Tag: Egyptian people

Hillary Under Fire

I’ve been somewhat puzzled by the gleeful reaction to Hillary Clinton’s motorcade being pelted with shoes and tomatoes in Egypt. Is anti-Americanism a good thing now? I always hated it when the Left would get smug about anti-Bush protests. Clinton has been — and I hate to say this — a decent Secretary of State. She’s worked her ass off, done nothing to undermine the President and managed to smooth over their innumerable fuck-ups. That we are not at war with anyone after three years of these guys is remarkable and I think Clinton deserves the lion’s share of credit.
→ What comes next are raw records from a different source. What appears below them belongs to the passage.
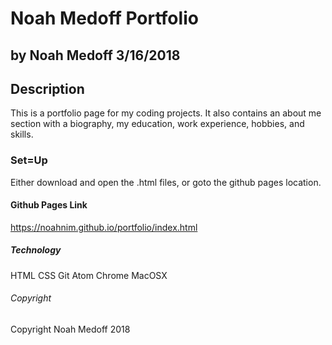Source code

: # Noah Medoff Portfolio

## by Noah Medoff 3/16/2018

## Description
This is a portfolio page for my coding projects. It also contains an about me section
with a biography, my education, work experience, hobbies, and skills.

### Set=Up
Either download and open the .html files, or goto the github pages location.

#### Github Pages Link
https://noahnim.github.io/portfolio/index.html

##### Technology
HTML
CSS
Git
Atom
Chrome
MacOSX

###### Copyright
Copyright Noah Medoff 2018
But yesterday, the New York Times dug into the story. Apparently, the protests were ignited because the Egyptians think we supported the Islamic Brotherhood in taking over Egypt. (My own opinion? The opposition failed to unite, leaving the Brotherhood as the only coherent political force. You’ll see similar patterns from history in the rise of bad regimes.)

But here’s the more incendiary allegation, one that’s been picked up by every Left Wing blog in existence:

Pressed by American reporters to explain where they got the idea that their new Islamist president, Mohamed Morsi, had been foisted on them through a U.S. plot, rather than the will of the majority, several Egyptians cited information gathered from American blogs or news sites.

An Egyptian-American Christian who met Mrs. Clinton on Sunday cited recent claims by Representative Michele Bachmann, a Republican, “that the Obama Administration is pursuing a closeted pro-Muslim agenda,” in a conversation with Time magazine’s correspondent, Abigail Hauslohner.

In an online conversation on Monday, when Matt Bradley of The Wall Street Journal asked an Egyptian blogger named Sara Ahmed for proof that the Obama administration was “financing” the Muslim Brotherhood, she directed him to a blog post about American aid to Egypt by an ultra-conservative Canadian blogger, Judi McLeod. Ms. McLeod’s post was based on a news story posted on Lucianne.com, a site run by Lucianne Goldberg, an American conservative who played a central role in the Monica Lewinsky scandal.

As Mr. Bradley pointed out to Ms. Ahmed, though, Ms. McLeod had badly garbled the original news report, which simply said that the U.S. had decided to release $1.3 billion in aid to Egypt’s military in April. Ms. McLeod falsely reported that the money had been given instead to a delegation of Muslim Brotherhood leaders who visited Washington around the same time.

Other information came from rabid anti-Islamists like Frank Gaffney.

First things first: it is shameful that this kind of conspiracy mongering has not only been tolerated, but positively embraced by parts of the Right Wing. During the presidential primaries, three non-Romneys directly embraced conspiracy mongering. Bachmann is mentioned above. Cain said he would not hire Muslims or require a loyalty oath. And Gingrich spewed ignorant bullshit about history, religion and property values. Only Paul and Romney specifically rejected it. The GOP has, for far too long, played footsie with anti-Obama conspiracy theorists. And now it’s biting them again.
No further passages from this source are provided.